October 07, 2015

Critical conditions needed for LENR aka Cold Fusion

E-catworld has information from the research notes of Louis F. DeChiaro, Ph.D, a physicist with the US Naval Sea Systems Command (NAVSEA), Dahlgren Warfare Center.

Louis F. DeChiaro wrote a review of current low energy nuclear reactions (LENR aka Cold Fusion) work.

DeChiaro has a 23 page presentation

His background is in Condensed Matter Physics.
He discusses the atomic vibrational LENR initiation mechanism.
There is a lengthy list of prerequisite conditions for successful LENR.

1. It is necessary to set up conditions favoring the formation of molecular hydrogen (H2 or D2) inside the solid lattice for a certain range of possible values of lattice constant and for some fraction of the allowed values for electron momentum. This condition alone rules out almost ALL the elemental , because the electron density is just too large to permit molecules to form, except near vacancies in the lattice where a metal atom is absent.

2. The overall hydrogen loading fraction (ratio of hydrogen to palladium atoms, for example) must exceed the minimum threshold of about 0.88, otherwise the “party” never even gets started.
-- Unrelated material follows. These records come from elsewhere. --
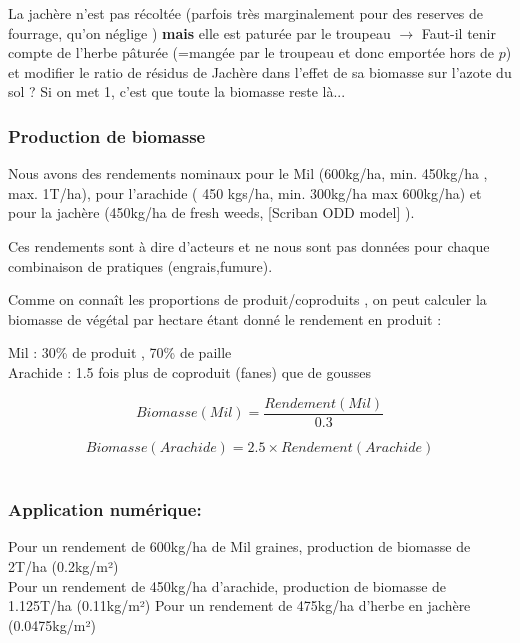 \documentclass[10pt,a4paper,french]{article} %
\begin{document}
\begin{tcolorbox}[noparskip,
    colback=LightGreen,colframe=DarkGreen,%
    colbacklower=LimeGreen!75!LightGreen,%
    title=Question]

La jachère n'est pas récoltée (parfois très marginalement pour des reserves de fourrage, qu'on néglige ) \textbf{mais} elle est paturée par le troupeau $\rightarrow$ Faut-il  tenir compte de l'herbe pâturée (=mangée par le troupeau et donc emportée hors de $p$) et modifier le ratio de résidus de Jachère dans l'effet de sa biomasse sur l'azote du sol ?  Si on met 1, c'est que toute la biomasse reste là...
\end{tcolorbox}




\subsubsection{Production de biomasse}


Nous avons des rendements nominaux pour le Mil (600kg/ha, min. 450kg/ha , max. 1T/ha), pour l'arachide ( 450 kgs/ha, min. 300kg/ha max 600kg/ha) et pour la jachère (450kg/ha de fresh weeds, [Scriban ODD model] ).

Ces rendements sont à dire d'acteurs et ne nous sont pas données pour chaque combinaison de pratiques (engrais,fumure).

Comme on connaît les proportions de  produit/coproduits , on peut calculer la biomasse de végétal par hectare étant donné le rendement en produit : 

Mil : 30\% de produit ,  70\% de paille \\
Arachide : 1.5 fois plus de coproduit (fanes) que de gousses

\begin{equation}
Biomasse(Mil) =  \frac{Rendement(Mil)}{0.3}
\end{equation}

\begin{equation}
Biomasse(Arachide) =  2.5 \times Rendement(Arachide)
\end{equation}\\


\subsubsection{Application numérique:} 

Pour un rendement de 600kg/ha de Mil graines, production de biomasse de 2T/ha (0.2kg/m²)\\
Pour un rendement de 450kg/ha d'arachide, production de biomasse de 1.125T/ha (0.11kg/m²)
Pour un rendement de 475kg/ha d'herbe en jachère (0.0475kg/m²) 
\end{document}
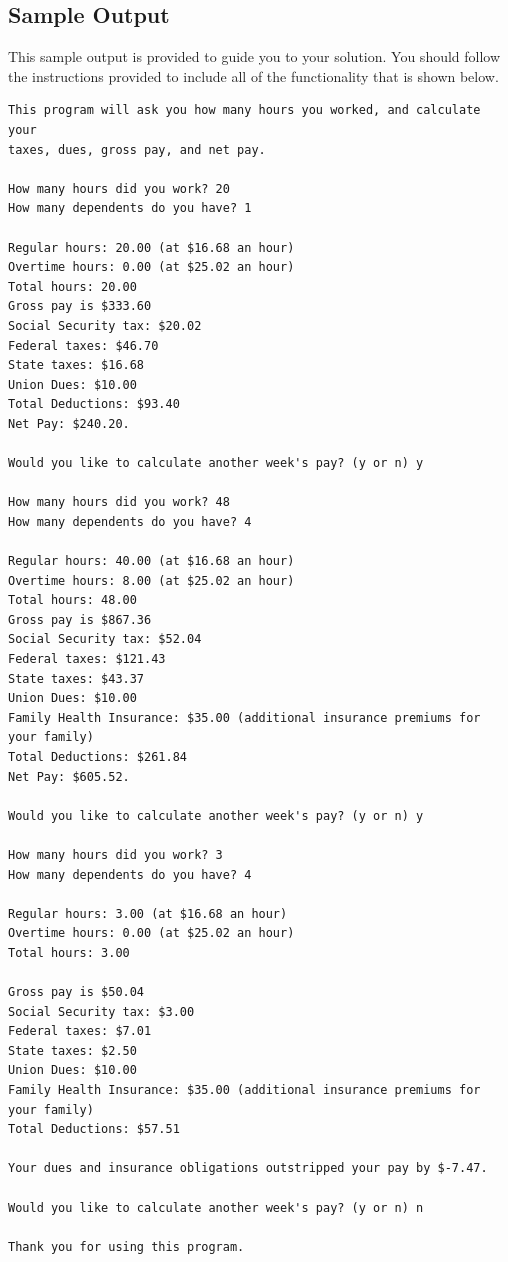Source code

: \subsection*{Sample Output}
This sample output is provided to guide you to your solution. You should follow the instructions provided to include all of the functionality that is shown below.
\begin{lstlisting}[style=none]
This program will ask you how many hours you worked, and calculate your
taxes, dues, gross pay, and net pay.

How many hours did you work? 20
How many dependents do you have? 1

Regular hours: 20.00 (at $16.68 an hour)
Overtime hours: 0.00 (at $25.02 an hour)
Total hours: 20.00
Gross pay is $333.60
Social Security tax: $20.02
Federal taxes: $46.70
State taxes: $16.68
Union Dues: $10.00
Total Deductions: $93.40
Net Pay: $240.20.

Would you like to calculate another week's pay? (y or n) y

How many hours did you work? 48
How many dependents do you have? 4

Regular hours: 40.00 (at $16.68 an hour)
Overtime hours: 8.00 (at $25.02 an hour)
Total hours: 48.00
Gross pay is $867.36
Social Security tax: $52.04
Federal taxes: $121.43
State taxes: $43.37
Union Dues: $10.00
Family Health Insurance: $35.00 (additional insurance premiums for your family)
Total Deductions: $261.84
Net Pay: $605.52.

Would you like to calculate another week's pay? (y or n) y

How many hours did you work? 3
How many dependents do you have? 4

Regular hours: 3.00 (at $16.68 an hour)
Overtime hours: 0.00 (at $25.02 an hour)
Total hours: 3.00

Gross pay is $50.04
Social Security tax: $3.00
Federal taxes: $7.01
State taxes: $2.50
Union Dues: $10.00
Family Health Insurance: $35.00 (additional insurance premiums for your family)
Total Deductions: $57.51

Your dues and insurance obligations outstripped your pay by $-7.47.

Would you like to calculate another week's pay? (y or n) n

Thank you for using this program.
\end{lstlisting}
Achieving this level of loading in Pd is not trivial.

3. Conditions must be set up (by appropriate choice of materials parameters and achieved by the right kind of alloying) so that these hydrogen molecules can be caused to break up and then re-assemble very rapidly in a periodic time sequence when an appropriate physical quantity such as background electric charge, magnetic field, etc. is made to oscillate periodically over a small range.

4. The critical value of lattice constant at which this break up and reassembly occurs must lie very close to the nominal value of lattice constant for which the ground state energy of the lattice is minimal. This requirement alone rules out essentially all of the elemental lattices and about 99% of the binary and ternary alloys.

5. A departure from equilibrium must be established that will permit an external energy source (eg. the DC power supply in an electrolysis experiment and/or a pair of low power lasers as in the Letts/Hagelstein two laser experiment) to feed energy into the H-H or D-D stretching mode vibrations.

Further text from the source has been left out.